The Climate Council’s recommendations for the mitigation elements indicate a concrete way to achieve a 50% reduction in 2025. However, in order to follow a linear development towards the target in 2030, Denmark must have achieved a 54% reduction by 2025. This will require a significantly accelerated transition in the next few years and considerable political willingness to pay the price to reach 54%, because no current measures can reduce greenhouse gas emissions that much, and it will take time for new measures to have effect.
Immediate Package Spawns Immediate Resistance
The longer it takes for politicians to announce new framework conditions, the greater the risk that investments will be made that do not point towards the target in 2030. These are, for example, the choice of solutions in the heating sector. The Climate Council therefore also presents a package in the report that can be adopted immediately. Some cardinal points in the package is the hefty carbon tax and shift to electricity in the transport sector.
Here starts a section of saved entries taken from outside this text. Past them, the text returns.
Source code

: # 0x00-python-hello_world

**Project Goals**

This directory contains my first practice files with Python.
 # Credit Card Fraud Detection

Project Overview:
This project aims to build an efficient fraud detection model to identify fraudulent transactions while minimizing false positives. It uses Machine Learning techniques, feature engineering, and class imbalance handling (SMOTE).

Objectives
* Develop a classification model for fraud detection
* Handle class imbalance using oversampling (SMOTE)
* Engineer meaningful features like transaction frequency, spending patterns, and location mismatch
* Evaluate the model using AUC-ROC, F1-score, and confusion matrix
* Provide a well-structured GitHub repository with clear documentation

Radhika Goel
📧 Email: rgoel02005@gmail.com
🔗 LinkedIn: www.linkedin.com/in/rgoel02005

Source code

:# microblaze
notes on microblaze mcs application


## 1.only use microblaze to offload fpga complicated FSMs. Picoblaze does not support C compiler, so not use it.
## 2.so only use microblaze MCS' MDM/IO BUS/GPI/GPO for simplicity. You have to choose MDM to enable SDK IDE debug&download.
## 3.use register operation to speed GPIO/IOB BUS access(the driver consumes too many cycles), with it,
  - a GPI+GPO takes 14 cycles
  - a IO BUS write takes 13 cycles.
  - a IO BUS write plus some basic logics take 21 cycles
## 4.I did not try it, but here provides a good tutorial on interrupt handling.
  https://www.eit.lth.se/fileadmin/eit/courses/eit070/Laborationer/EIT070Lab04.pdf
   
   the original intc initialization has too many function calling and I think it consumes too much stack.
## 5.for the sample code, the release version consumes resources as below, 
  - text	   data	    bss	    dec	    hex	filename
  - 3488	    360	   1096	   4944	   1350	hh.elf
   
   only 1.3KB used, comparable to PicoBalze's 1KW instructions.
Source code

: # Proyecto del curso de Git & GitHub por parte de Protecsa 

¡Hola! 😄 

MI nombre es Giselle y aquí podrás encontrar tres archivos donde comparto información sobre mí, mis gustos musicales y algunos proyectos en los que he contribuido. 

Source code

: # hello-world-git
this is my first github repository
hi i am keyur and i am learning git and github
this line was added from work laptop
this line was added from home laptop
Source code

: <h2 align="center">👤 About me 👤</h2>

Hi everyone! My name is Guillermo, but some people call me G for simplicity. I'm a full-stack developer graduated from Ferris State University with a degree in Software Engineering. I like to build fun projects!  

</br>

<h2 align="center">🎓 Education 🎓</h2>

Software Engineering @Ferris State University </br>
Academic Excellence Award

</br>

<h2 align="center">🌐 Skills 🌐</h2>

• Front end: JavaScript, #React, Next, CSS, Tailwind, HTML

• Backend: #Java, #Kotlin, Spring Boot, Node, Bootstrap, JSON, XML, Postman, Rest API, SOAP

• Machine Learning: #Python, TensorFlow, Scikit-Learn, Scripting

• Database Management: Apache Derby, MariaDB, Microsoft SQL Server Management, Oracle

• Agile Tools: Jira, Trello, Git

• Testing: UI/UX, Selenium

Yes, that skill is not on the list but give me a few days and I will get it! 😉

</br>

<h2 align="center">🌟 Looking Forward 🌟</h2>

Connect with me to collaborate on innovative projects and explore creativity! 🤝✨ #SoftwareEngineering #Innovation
In the dr.dk news on the day of the release of the report, the director of the Danish industry organization Kent Damsgaard expressed it this way: “We would advise against imposing a high tax such as the Climate Council proposes.”
Well, yes of course he opposes. He has to express the fear of Danish industry moving business abroad and the resulting loss of employment. But do we have a choice?
When Peter Møllgaard was asked what the Climate Council would do if its guidelines were not accepted by the government, he answered without hesitation: “If the government chooses not to follow our advice, then we must find other ways to reach the 70%.”
This is no time to point fingers and blame one another, as time is of the essence. However, there is no response from the government on this report yet, as it has a certain virus to deal with right now. When the Corona crisis is over, I expect we will witness tough negotiations, but I expect many of these recommendations being converted into law along with reassurance of the Danish industry to not worry about job losses. After all, there is a lot of work to be done.